Hanya dalam waktu lima belas menit, formasi legendaris yang ditakuti di seluruh daratan itu hancur lebur tanpa sisa oleh taktik sains abad ke-21. Pasukan Wu kocar-kacir, melarikan diri dari medan perang sembari dikejar oleh gajah-gajah mereka sendiri.
Melihat musuh sudah lari terbirit-birit, Kaivan menarik pedang naganya, mengarahkannya ke depan. "Pasukan Ruelle! Kejar sisa musuh dan amankan perbatasan!"
"SIAP, YANG MULIA!" sorak ratusan ribu prajurit Ruelle dengan semangat membara yang membubung ke langit. Mereka menatap Alara dengan pandangan penyembahan yang luar biasa Permaisuri mereka bukan lagi sekadar wanita, tapi dewi kemenangan yang nyata.
Sore harinya, tenda militer agung didirikan di area perbatasan yang baru saja dimenangkan. Kaisar Xiang secara resmi mengirimkan utusan darurat pembawa bendera putih untuk meminta gencatan senjata total, berjanji akan membayar upeti tahunan berupa emas dan wilayah perkebunan kelapa sawit selatan kepada Ruelle.
Di dalam tenda utama, Alara sedang selonjoran di atas karpet bulu domba, melepas helm kuningannya yang bikin lehernya pegal.
"Aduh, encok juga ya perang zaman kuno begini. Tuan Kai, jatah pijat refleksi saya yang kemarin tertunda harus ditambah tiga puluh menit!"

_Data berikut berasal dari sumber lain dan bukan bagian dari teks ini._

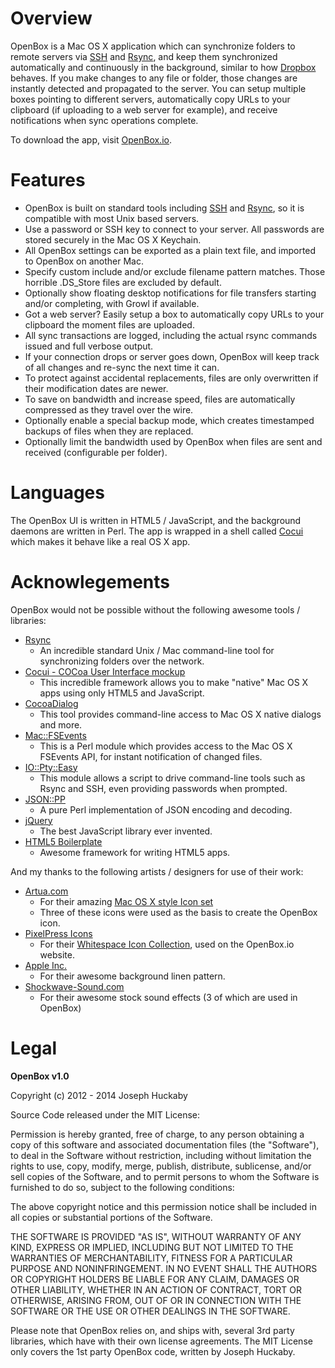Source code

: # Overview

OpenBox is a Mac OS X application which can synchronize folders to remote servers via [SSH](http://en.wikipedia.org/wiki/Secure_Shell) and [Rsync](http://en.wikipedia.org/wiki/Rsync), and keep them synchronized automatically and continuously in the background, similar to how [Dropbox](http://dropbox.com) behaves.  If you make changes to any file or folder, those changes are instantly detected and propagated to the server.  You can setup multiple boxes pointing to different servers, automatically copy URLs to your clipboard (if uploading to a web server for example), and receive notifications when sync operations complete.

To download the app, visit [OpenBox.io](http://openbox.io/).

# Features

* OpenBox is built on standard tools including [SSH](http://en.wikipedia.org/wiki/Secure_Shell) and [Rsync](http://en.wikipedia.org/wiki/Rsync), so it is compatible with most Unix based servers.
* Use a password or SSH key to connect to your server. All passwords are stored securely in the Mac OS X Keychain.
* All OpenBox settings can be exported as a plain text file, and imported to OpenBox on another Mac.
* Specify custom include and/or exclude filename pattern matches. Those horrible .DS_Store files are excluded by default.
* Optionally show floating desktop notifications for file transfers starting and/or completing, with Growl if available.
* Got a web server? Easily setup a box to automatically copy URLs to your clipboard the moment files are uploaded.
* All sync transactions are logged, including the actual rsync commands issued and full verbose output.
* If your connection drops or server goes down, OpenBox will keep track of all changes and re-sync the next time it can.
* To protect against accidental replacements, files are only overwritten if their modification dates are newer.
* To save on bandwidth and increase speed, files are automatically compressed as they travel over the wire.
* Optionally enable a special backup mode, which creates timestamped backups of files when they are replaced.
* Optionally limit the bandwidth used by OpenBox when files are sent and received (configurable per folder).

# Languages

The OpenBox UI is written in HTML5 / JavaScript, and the background daemons are written in Perl.  The app is wrapped in a shell called [Cocui](https://github.com/rsms/cocui) which makes it behave like a real OS X app.

# Acknowlegements

OpenBox would not be possible without the following awesome tools / libraries:

* [Rsync](http://en.wikipedia.org/wiki/Rsync)
	* An incredible standard Unix / Mac command-line tool for synchronizing folders over the network.
* [Cocui - COCoa User Interface mockup](https://github.com/rsms/cocui)
	* This incredible framework allows you to make "native" Mac OS X apps using only HTML5 and JavaScript.
* [CocoaDialog](https://github.com/mstratman/cocoadialog)
	* This tool provides command-line access to Mac OS X native dialogs and more.
* [Mac::FSEvents](http://search.cpan.org/perldoc?Mac::FSEvents)
	* This is a Perl module which provides access to the Mac OS X FSEvents API, for instant notification of changed files.
* [IO::Pty::Easy](http://search.cpan.org/perldoc?IO::Pty::Easy)
	* This module allows a script to drive command-line tools such as Rsync and SSH, even providing passwords when prompted.
* [JSON::PP](http://search.cpan.org/perldoc?JSON::PP)
	* A pure Perl implementation of JSON encoding and decoding.
* [jQuery](http://jquery.com/)
	* The best JavaScript library ever invented.
* [HTML5 Boilerplate](http://html5boilerplate.com/)
	* Awesome framework for writing HTML5 apps.

And my thanks to the following artists / designers for use of their work:

* [Artua.com](http://www.artua.com/)
	* For their amazing [Mac OS X style Icon set](http://www.iconfinder.com/search/?q=iconset%3Amacosxstyle)
	* Three of these icons were used as the basis to create the OpenBox icon.
* [PixelPress Icons](http://www.pixelpressicons.com/)
	* For their [Whitespace Icon Collection](http://www.pixelpressicons.com/?page_id=118), used on the OpenBox.io website.
* [Apple Inc.](http://apple.com)
	* For their awesome background linen pattern.
* [Shockwave-Sound.com](http://www.shockwave-sound.com)
	* For their awesome stock sound effects (3 of which are used in OpenBox)

# Legal

**OpenBox v1.0**

Copyright (c) 2012 - 2014 Joseph Huckaby

Source Code released under the MIT License:

Permission is hereby granted, free of charge, to any person obtaining a copy
of this software and associated documentation files (the "Software"), to deal
in the Software without restriction, including without limitation the rights
to use, copy, modify, merge, publish, distribute, sublicense, and/or sell
copies of the Software, and to permit persons to whom the Software is
furnished to do so, subject to the following conditions:

The above copyright notice and this permission notice shall be included in
all copies or substantial portions of the Software.

THE SOFTWARE IS PROVIDED "AS IS", WITHOUT WARRANTY OF ANY KIND, EXPRESS OR
IMPLIED, INCLUDING BUT NOT LIMITED TO THE WARRANTIES OF MERCHANTABILITY,
FITNESS FOR A PARTICULAR PURPOSE AND NONINFRINGEMENT. IN NO EVENT SHALL THE
AUTHORS OR COPYRIGHT HOLDERS BE LIABLE FOR ANY CLAIM, DAMAGES OR OTHER
LIABILITY, WHETHER IN AN ACTION OF CONTRACT, TORT OR OTHERWISE, ARISING FROM,
OUT OF OR IN CONNECTION WITH THE SOFTWARE OR THE USE OR OTHER DEALINGS IN
THE SOFTWARE.

Please note that OpenBox relies on, and ships with, several 3rd party libraries, which have with their own license agreements.  The MIT License only covers the 1st party OpenBox code, written by Joseph Huckaby.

Kaivan melangkah masuk ke dalam tenda. Dia melepaskan zirah besi beratnya, menyisakan kemeja sutra hitamnya yang pas di tubuh kekarnya. Tatapan mata elangnya tidak lagi memancarkan hawa pembunuh, melainkan dipenuhi oleh binar cinta, kekaguman, dan gairah yang begitu pekat.
Dia berjalan mendekati Alara, berlutut di depannya, lalu tanpa ragu meraih kedua kaki Alara yang kelelahan dan mulai memijatnya dengan gerakan lembut namun bertenaga.
"Alara Villin," bisik Kaivan dengan suara baritonnya yang serak dan penuh kehangatan yang bikin meleleh.
"Kau baru saja memenangkan perang terbesar abad ini tanpa meneteskan setitik pun darah prajurit kita. Katakan... hadiah apa yang kau inginkan dari suamimu ini? Seluruh isi brankas kekaisaran pun akan kuberikan jika kau memintanya."
Alara merasakan sensasi hangat dari pijatan tangan kekar Kaivan, wajahnya mendadak agak memerah alami.
Dia tersenyum licik, mencondongkan tubuhnya ke depan hingga hidungnya hampir bersentuhan dengan hidung tegas Kaivan.
"Brankas emas? Gak tertarik, Tuan Kai," goda Alara dengan kerlingan mata usilnya.
"Karena kita sekarang punya wilayah perkebunan kelapa sawit di selatan, saya mau Anda menemani saya bikin proyek hilirisasi minyak goreng lokal, lalu kita bikin kedai Cemilan Gorengan Krispi pertama di ibu kota! Gimana, deal?"
Kaivan terkekeh pendek, sebuah tawa hangat yang meruntuhkan sisa-sisa wajah esnya. Dia memajukan wajahnya, menangkup tengkuk Alara, lalu mengecup bibir ranum istrinya itu dengan lumatan lembut yang penuh kepemilikan mutlak. "Deal, Permaisuriku... Apapun maumu."
Namun, saat mereka sedang menikmati momen romantis di tengah kemenangan tersebut, sebuah merpati pos dengan tali pita berwarna hitam legam hinggap di ventilasi tenda.
Kaivan melepaskan ciumannya dengan dahi berkerut, mengambil surat dari kaki merpati tersebut, lalu membacanya.
Seketika itu juga, wajah tampan Kaivan kembali membeku sempurna, sepasang mata elangnya berkilat tajam memancarkan bahaya tingkat tinggi.
"Ada apa, Tuan Kai?" tanya Alara heran melihat perubahan ekspresi suaminya.
Kaivan meremas surat itu hingga hancur menjadi serpihan. "Ini dari ibu kota. Ibu Suri diam-diam melarikan diri dari tahanan rumahnya.
Beliau membawa sisa-sisa pengikut setianya dan dikabarkan telah bersekutu dengan 'Sekte Teratai Hitam', sebuah organisasi pembunuh bayaran mistis kuno yang berniat melakukan kudeta berdarah di istana saat kita kembali nanti!"
Alara menaikkan sebelah alisnya, tidak ada rasa takut sedikit pun di wajahnya, melainkan senyuman taktis yang sangat membara.
'Wah... nenek-nenek lampir satu ini beneran gak kapok ya kena mental jilid satu dan dua. Sekarang malah bawa sekte mistis ninja? Sini maju! Mari kita perkenalkan mereka pada teknologi jebakan kawat laser dan kembang api bom asap bermotif kimia!' batin Alara tertawa jahat.